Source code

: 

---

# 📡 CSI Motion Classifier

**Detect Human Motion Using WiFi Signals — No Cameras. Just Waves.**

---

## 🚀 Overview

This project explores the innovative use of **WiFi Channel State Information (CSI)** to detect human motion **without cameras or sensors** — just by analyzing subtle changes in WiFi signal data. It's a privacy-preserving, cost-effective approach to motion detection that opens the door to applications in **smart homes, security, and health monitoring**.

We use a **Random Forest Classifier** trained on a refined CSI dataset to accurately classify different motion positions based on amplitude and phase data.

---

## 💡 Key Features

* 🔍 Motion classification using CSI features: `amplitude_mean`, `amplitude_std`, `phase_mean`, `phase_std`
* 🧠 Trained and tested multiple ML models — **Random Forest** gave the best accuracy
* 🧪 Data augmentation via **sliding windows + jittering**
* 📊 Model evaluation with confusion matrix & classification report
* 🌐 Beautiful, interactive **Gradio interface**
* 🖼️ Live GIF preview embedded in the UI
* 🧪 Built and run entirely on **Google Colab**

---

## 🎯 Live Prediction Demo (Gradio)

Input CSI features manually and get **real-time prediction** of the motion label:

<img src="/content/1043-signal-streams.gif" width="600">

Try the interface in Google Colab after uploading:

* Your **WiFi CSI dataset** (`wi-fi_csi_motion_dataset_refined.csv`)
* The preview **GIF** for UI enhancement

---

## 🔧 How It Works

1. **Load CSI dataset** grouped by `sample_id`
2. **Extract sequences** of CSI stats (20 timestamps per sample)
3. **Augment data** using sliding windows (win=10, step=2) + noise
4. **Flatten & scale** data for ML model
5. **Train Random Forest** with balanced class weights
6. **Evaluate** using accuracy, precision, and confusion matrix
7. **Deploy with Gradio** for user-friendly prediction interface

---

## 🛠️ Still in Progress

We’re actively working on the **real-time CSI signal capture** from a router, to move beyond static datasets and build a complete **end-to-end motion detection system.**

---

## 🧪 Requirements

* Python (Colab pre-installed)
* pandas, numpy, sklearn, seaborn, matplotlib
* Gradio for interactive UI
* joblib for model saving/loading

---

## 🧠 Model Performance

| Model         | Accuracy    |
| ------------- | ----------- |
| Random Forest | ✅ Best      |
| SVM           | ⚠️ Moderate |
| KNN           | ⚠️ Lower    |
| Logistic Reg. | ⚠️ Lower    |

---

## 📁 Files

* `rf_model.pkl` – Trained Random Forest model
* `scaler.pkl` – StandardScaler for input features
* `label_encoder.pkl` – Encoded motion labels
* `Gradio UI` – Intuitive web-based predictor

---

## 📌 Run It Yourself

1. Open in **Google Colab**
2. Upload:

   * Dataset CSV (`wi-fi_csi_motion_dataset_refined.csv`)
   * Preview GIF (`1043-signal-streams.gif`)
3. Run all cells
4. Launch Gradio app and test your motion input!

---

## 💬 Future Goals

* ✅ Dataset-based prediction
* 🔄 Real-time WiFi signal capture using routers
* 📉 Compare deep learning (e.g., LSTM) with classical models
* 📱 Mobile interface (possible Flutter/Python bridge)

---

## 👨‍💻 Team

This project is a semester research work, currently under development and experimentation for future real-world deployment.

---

» **Exercise prompt**: Down to the last line, retype the entries above exactly.

» **Solution below**:
Source code

: 

---

# 📡 CSI Motion Classifier

**Detect Human Motion Using WiFi Signals — No Cameras. Just Waves.**

---

## 🚀 Overview

This project explores the innovative use of **WiFi Channel State Information (CSI)** to detect human motion **without cameras or sensors** — just by analyzing subtle changes in WiFi signal data. It's a privacy-preserving, cost-effective approach to motion detection that opens the door to applications in **smart homes, security, and health monitoring**.

We use a **Random Forest Classifier** trained on a refined CSI dataset to accurately classify different motion positions based on amplitude and phase data.

---

## 💡 Key Features

* 🔍 Motion classification using CSI features: `amplitude_mean`, `amplitude_std`, `phase_mean`, `phase_std`
* 🧠 Trained and tested multiple ML models — **Random Forest** gave the best accuracy
* 🧪 Data augmentation via **sliding windows + jittering**
* 📊 Model evaluation with confusion matrix & classification report
* 🌐 Beautiful, interactive **Gradio interface**
* 🖼️ Live GIF preview embedded in the UI
* 🧪 Built and run entirely on **Google Colab**

---

## 🎯 Live Prediction Demo (Gradio)

Input CSI features manually and get **real-time prediction** of the motion label:

<img src="/content/1043-signal-streams.gif" width="600">

Try the interface in Google Colab after uploading:

* Your **WiFi CSI dataset** (`wi-fi_csi_motion_dataset_refined.csv`)
* The preview **GIF** for UI enhancement

---

## 🔧 How It Works

1. **Load CSI dataset** grouped by `sample_id`
2. **Extract sequences** of CSI stats (20 timestamps per sample)
3. **Augment data** using sliding windows (win=10, step=2) + noise
4. **Flatten & scale** data for ML model
5. **Train Random Forest** with balanced class weights
6. **Evaluate** using accuracy, precision, and confusion matrix
7. **Deploy with Gradio** for user-friendly prediction interface

---

## 🛠️ Still in Progress

We’re actively working on the **real-time CSI signal capture** from a router, to move beyond static datasets and build a complete **end-to-end motion detection system.**

---

## 🧪 Requirements

* Python (Colab pre-installed)
* pandas, numpy, sklearn, seaborn, matplotlib
* Gradio for interactive UI
* joblib for model saving/loading

---

## 🧠 Model Performance

| Model         | Accuracy    |
| ------------- | ----------- |
| Random Forest | ✅ Best      |
| SVM           | ⚠️ Moderate |
| KNN           | ⚠️ Lower    |
| Logistic Reg. | ⚠️ Lower    |

---

## 📁 Files

* `rf_model.pkl` – Trained Random Forest model
* `scaler.pkl` – StandardScaler for input features
* `label_encoder.pkl` – Encoded motion labels
* `Gradio UI` – Intuitive web-based predictor

---

## 📌 Run It Yourself

1. Open in **Google Colab**
2. Upload:

   * Dataset CSV (`wi-fi_csi_motion_dataset_refined.csv`)
   * Preview GIF (`1043-signal-streams.gif`)
3. Run all cells
4. Launch Gradio app and test your motion input!

---

## 💬 Future Goals

* ✅ Dataset-based prediction
* 🔄 Real-time WiFi signal capture using routers
* 📉 Compare deep learning (e.g., LSTM) with classical models
* 📱 Mobile interface (possible Flutter/Python bridge)

---

## 👨‍💻 Team

This project is a semester research work, currently under development and experimentation for future real-world deployment.

---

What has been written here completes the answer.